Na madrugada de 3 de outubro de 1986, em plena Guerra Fria, o submarino nuclear soviético K-219 navegava submerso no Atlântico Norte, a nordeste das Bermudas, em uma patrulha de dissuasão estratégica. A bordo, transportava mísseis balísticos nucleares e uma tripulação submetida à rotina tensa de uma guerra que nunca foi declarada, mas que podia começar em minutos.

Pouco depois das 5h da manhã, uma infiltração de água do mar em um dos silos de mísseis desencadeou uma sequência química devastadora. O contato da água salgada com resíduos do combustível do míssil produziu gases tóxicos, calor intenso e, por fim, uma explosão que comprometeu o submarino. Três dias depois, em 6 de outubro, o K-219 afundaria no Abismo de Hatteras, levando consigo reatores nucleares e seu arsenal estratégico.

O episódio tornou-se um dos mais graves acidentes envolvendo submarinos nucleares durante a Guerra Fria e revelou os riscos extremos das patrulhas silenciosas realizadas por Estados Unidos e União Soviética nos oceanos.

Um submarino da dissuasão nuclear soviética

O K-219 pertencia ao Projeto 667A Navaga, conhecido pela OTAN como classe Yankee I. Era um submarino nuclear lançador de mísseis balísticos, projetado para permanecer oculto no oceano e, em caso de guerra, atacar alvos estratégicos do adversário.

Comissionado em 1971, o submarino carregava mísseis balísticos R-27U de combustível líquido. Esses mísseis usavam propelentes altamente tóxicos e corrosivos, que exigiam rigor extremo de manutenção e segurança. Qualquer vazamento, sobretudo em ambiente confinado e pressurizado, podia gerar consequências catastróficas.

Naquele outubro de 1986, o K-219 estava em patrulha no Atlântico. Sua presença fazia parte da lógica da destruição mútua assegurada: submarinos soviéticos próximos ao continente americano garantiam a Moscou capacidade de retaliação mesmo em caso de ataque nuclear surpresa dos Estados Unidos.

Mas a arma que deveria garantir a dissuasão tornou-se o centro da tragédia.

Local do acidente

A sequência do desastre

Segundo o relato técnico atribuído ao ex-imediato do K-219, Igor Kurdin, e ao oficial norte-americano Wayne Grasdock, a emergência começou às 05h14, horário de Moscou. O oficial responsável pelo armamento de mísseis e um maquinista no compartimento IV, onde ficava a seção dianteira de mísseis, detectaram água pingando sob o tampão do tubo de míssil nº 6, o terceiro tubo a bombordo a partir da proa.
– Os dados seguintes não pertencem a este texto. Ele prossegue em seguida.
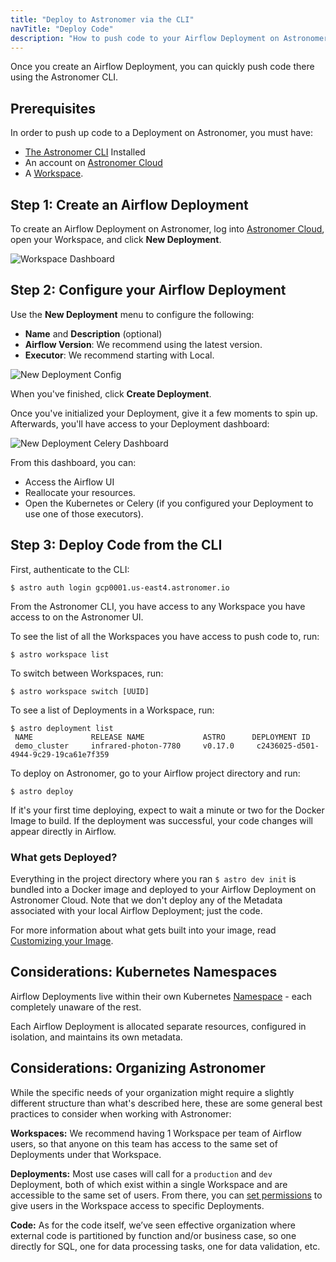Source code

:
 ```yaml
---
title: "Deploy to Astronomer via the CLI"
navTitle: "Deploy Code"
description: "How to push code to your Airflow Deployment on Astronomer via the Astronomer CLI."
---
```


Once you create an Airflow Deployment, you can quickly push code there using the Astronomer CLI.

## Prerequisites

In order to push up code to a Deployment on Astronomer, you must have:

* [The Astronomer CLI](/docs/cloud/stable/develop/cli-quickstart/) Installed
* An account on [Astronomer Cloud](https://app.gcp0001.us-east4.astronomer.io/)
* A [Workspace](https://www.astronomer.io/docs/cloud/stable/deploy/manage-workspaces).

## Step 1: Create an Airflow Deployment

To create an Airflow Deployment on Astronomer, log into [Astronomer Cloud](https://app.gcp0001.us-east4.astronomer.io/), open your Workspace, and click **New Deployment**.

![Workspace Dashboard](https://assets2.astronomer.io/main/docs/deploying-code/v0.23-deployments.png)

## Step 2: Configure your Airflow Deployment

Use the **New Deployment** menu to configure the following:

* **Name** and **Description** (optional)
* **Airflow Version**: We recommend using the latest version.
* **Executor**: We recommend starting with Local.

![New Deployment Config](https://assets2.astronomer.io/main/docs/deploying-code/v0.23-new_deployment-config.png)

When you've finished, click **Create Deployment**.

Once you've initialized your Deployment, give it a few moments to spin up. Afterwards, you'll have access to your Deployment dashboard:

![New Deployment Celery Dashboard](https://assets2.astronomer.io/main/docs/deploying-code/v0.23-new_deployment-dashboard.png)

From this dashboard, you can:

- Access the Airflow UI
- Reallocate your resources.
- Open the Kubernetes or Celery (if you configured your Deployment to use one of those executors).


## Step 3: Deploy Code from the CLI

First, authenticate to the CLI:


```
$ astro auth login gcp0001.us-east4.astronomer.io
```


From the Astronomer CLI, you have access to any Workspace you have access to on the Astronomer UI.

To see the list of all the Workspaces you have access to push code to, run:

```
$ astro workspace list
```

To switch between Workspaces, run:

```
$ astro workspace switch [UUID]
```

To see a list of Deployments in a Workspace, run:

```
$ astro deployment list
 NAME             RELEASE NAME             ASTRO      DEPLOYMENT ID
 demo_cluster     infrared-photon-7780     v0.17.0     c2436025-d501-4944-9c29-19ca61e7f359
```

To deploy on Astronomer, go to your Airflow project directory and run:

```
$ astro deploy
```

If it's your first time deploying, expect to wait a minute or two for the Docker Image to build. If the deployment was successful, your code changes will appear directly in Airflow.

### What gets Deployed?

Everything in the project directory where you ran `$ astro dev init` is bundled into a Docker image and deployed to your Airflow Deployment on Astronomer Cloud. Note that we don't deploy any of the Metadata associated with your local Airflow Deployment; just the code.

For more information about what gets built into your image, read [Customizing your Image](/docs/cloud/stable/develop/customize-image/).

## Considerations: Kubernetes Namespaces

Airflow Deployments live within their own Kubernetes [Namespace](https://kubernetes.io/docs/concepts/overview/working-with-objects/namespaces/) - each completely unaware of the rest.

Each Airflow Deployment is allocated separate resources, configured in isolation, and maintains its own metadata.

## Considerations: Organizing Astronomer

While the specific needs of your organization might require a slightly different structure than what's described here, these are some general best practices to consider when working with Astronomer:

**Workspaces:** We recommend having 1 Workspace per team of Airflow users, so that anyone on this team has access to the same set of Deployments under that Workspace.

**Deployments:** Most use cases will call for a `production` and `dev` Deployment, both of which exist within a single Workspace and are accessible to the same set of users. From there, you can [set permissions](https://www.astronomer.io/docs/cloud/stable/manage-astronomer/workspace-permissions) to give users in the Workspace access to specific Deployments.

**Code:** As for the code itself, we’ve seen effective organization where external code is partitioned by function and/or business case, so one directly for SQL, one for data processing tasks, one for data validation, etc.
Durante a tentativa de pré-compressão do tampão, o gotejamento transformou-se em um jato. A presença de água no tubo foi comunicada ao comandante, capitão de fragata Igor Britanov. Às 05h25, Britanov ordenou que o submarino subisse para uma profundidade considerada segura, cerca de 46 metros, enquanto bombas eram acionadas para tentar secar o silo.

A situação deteriorou-se rapidamente. Às 05h32, nuvens marrons de oxidante começaram a sair sob o tampão do tubo de míssil. O oficial do compartimento declarou alerta de acidente e comunicou a emergência ao posto central de comando. A tripulação isolou compartimentos e iniciou os procedimentos de controle de avarias.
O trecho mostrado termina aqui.